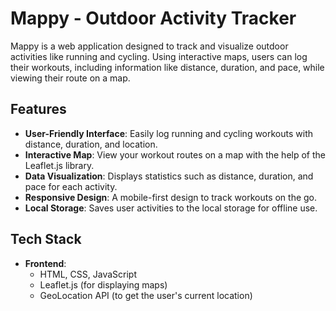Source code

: # Mappy - Outdoor Activity Tracker

Mappy is a web application designed to track and visualize outdoor activities like running and cycling. Using interactive maps, users can log their workouts, including information like distance, duration, and pace, while viewing their route on a map.

## Features

- **User-Friendly Interface**: Easily log running and cycling workouts with distance, duration, and location.
- **Interactive Map**: View your workout routes on a map with the help of the Leaflet.js library.
- **Data Visualization**: Displays statistics such as distance, duration, and pace for each activity.
- **Responsive Design**: A mobile-first design to track workouts on the go.
- **Local Storage**: Saves user activities to the local storage for offline use.

## Tech Stack

- **Frontend**:
  - HTML, CSS, JavaScript
  - Leaflet.js (for displaying maps)
  - GeoLocation API (to get the user's current location)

- - - -

_Aim of the task:_ Write out the data exactly, and exclude every picture it holds.

_Completed exercise:_
Source code

: # Mappy - Outdoor Activity Tracker

Mappy is a web application designed to track and visualize outdoor activities like running and cycling. Using interactive maps, users can log their workouts, including information like distance, duration, and pace, while viewing their route on a map.

## Features

- **User-Friendly Interface**: Easily log running and cycling workouts with distance, duration, and location.
- **Interactive Map**: View your workout routes on a map with the help of the Leaflet.js library.
- **Data Visualization**: Displays statistics such as distance, duration, and pace for each activity.
- **Responsive Design**: A mobile-first design to track workouts on the go.
- **Local Storage**: Saves user activities to the local storage for offline use.

## Tech Stack

- **Frontend**:
  - HTML, CSS, JavaScript
  - Leaflet.js (for displaying maps)
  - GeoLocation API (to get the user's current location)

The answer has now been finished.